Hindalco’s earnings for the quarter ended December 2018 were impacted by subdued demand domestically and globally.

While domestic demand was effected by increased imports, global demand and prices were influenced by the moderate demand from the world’s largest consumer of metals, China, and the ongoing US-China trade tensions.

While the company managed to improve its revenues by focussing on value-added products, increased costs played spoilsport.

The volume sales of aluminium by the company came down marginally by 0.6 per cent YoY to 323 kt (kilo tonne) in the latest December quarter, due to an increase in imports and weak demand globally.

However, the revenues from the segment increased 12 per cent YoY on the back of improved realisations. But this failed to translate into a similar growth in earnings due to higher costs.

The operating profits from the aluminium segment fell 45 per cent YoY.

The copper segment that contributed nearly 45 per cent to the operating profit of the company in the December quarter was also impacted due by uncertainties in the global market.
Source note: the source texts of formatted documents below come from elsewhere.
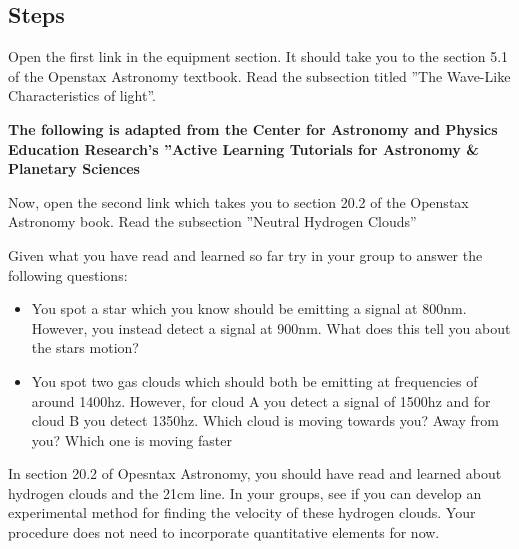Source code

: \subsection{Steps}
\begin{steps}
	\item Open the first link in the equipment section. It should take you to the section 5.1 of the Openstax Astronomy textbook. Read the subsection titled ''The Wave-Like Characteristics of light''. 
	
	\textbf{The following is adapted from the Center for Astronomy and Physics Education Research's ''Active Learning Tutorials for Astronomy & Planetary Sciences}

	\item %
	
	\item Now, open the second link which takes you to section 20.2 of the Openstax Astronomy book. Read the subsection ''Neutral Hydrogen Clouds'' %
	
	\item Given what you have read and learned so far try in your group to answer the following questions:
	\begin{itemize}
		\item You spot a star which you know should be emitting a signal at 800nm. However, you instead detect a signal at 900nm. What does this tell you about the stars motion? 
		
		\item You spot two gas clouds which should both be emitting at frequencies of around 1400hz. However, for cloud A you detect a signal of 1500hz and for cloud B you detect 1350hz. Which cloud is moving towards you? Away from you? Which one is moving faster
	\end{itemize}
	
	\item In section 20.2 of  Opesntax Astronomy, you should have read and learned about hydrogen clouds and the 21cm line. In your groups, see if you can develop an experimental method for finding the velocity of these hydrogen clouds. Your procedure does not need to incorporate quantitative elements for now.

\end{steps}
	


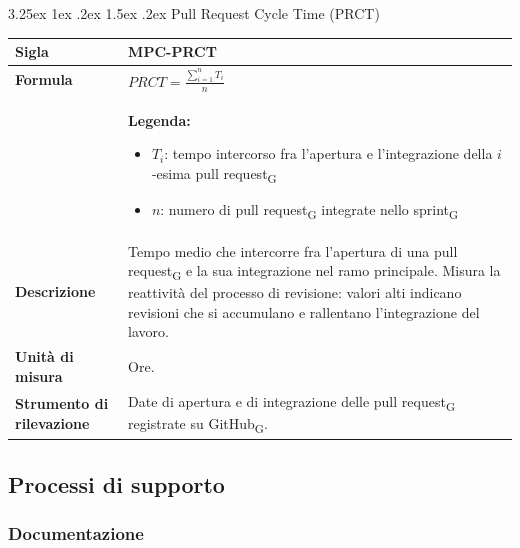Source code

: \documentclass[a4paper, 10pt]{article}
\makeatletter
\renewcommand\paragraph{\@startsection{paragraph}{4}{\z@}%
  {3.25ex \@plus1ex \@minus .2ex}%
  {1.5ex \@plus .2ex}%
  {\normalfont\normalsize\bfseries}}
\makeatother
\begin{document}
\paragraph{Pull Request Cycle Time (PRCT)}
\mbox{} \\
\noindent
\begin{minipage}{\textwidth}
    \begin{tabularx}{\textwidth}{|>{\columncolor{bluBitless!10}\bfseries}p{3.5cm}|X|}
        \hline
        Sigla & MPC-PRCT \\ \hline
        Formula &
        \textit{$PRCT = \frac{\sum_{i=1}^{n} T_{i}}{n}$} \vspace{2mm} \\
        & \small \textbf{Legenda:}
        \begin{itemize}
            \item $T_{i}$: tempo intercorso fra l'apertura e l'integrazione della $i$-esima pull request\textsubscript{G}
            \item $n$: numero di pull request\textsubscript{G} integrate nello sprint\textsubscript{G}
        \end{itemize} \\ \hline
        Descrizione & Tempo medio che intercorre fra l'apertura di una pull request\textsubscript{G} e la sua integrazione nel ramo principale. Misura la reattività del processo di revisione: valori alti indicano revisioni che si accumulano e rallentano l'integrazione del lavoro. \\ \hline
        Unità di misura & Ore. \\ \hline
        Strumento di rilevazione & Date di apertura e di integrazione delle pull request\textsubscript{G} registrate su GitHub\textsubscript{G}. \\ \hline
    \end{tabularx}
\end{minipage}

\vspace{1cm}

\subsection{Processi di supporto}

\subsubsection{Documentazione}
\end{document}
However, Hindalco managed to increase its revenues by 4 per cent YoY, despite fall in volumes (3 per cent) and LME prices (9 per cent YoY). This was on account of increased focus on value added products (VAPs) — the share of CC rods in sales went up to 58 per cent in the December quarter from 40 per cent last year.

But the increase in operating profit (up 2.3 per cent YoY) was subdued on account of higher raw material costs.

Novelis revenues

Revenues from Novelis (the company’s US subsidiary) grew by 3 per cent to $3 billion, driven by improved realisations, higher shipments and a favourable product mix.

The operating profit per tonne increased from $383 per tonne a year ago to $403 per tonne during the December 2018 quarter on account of increased efficiencies and effective cost management.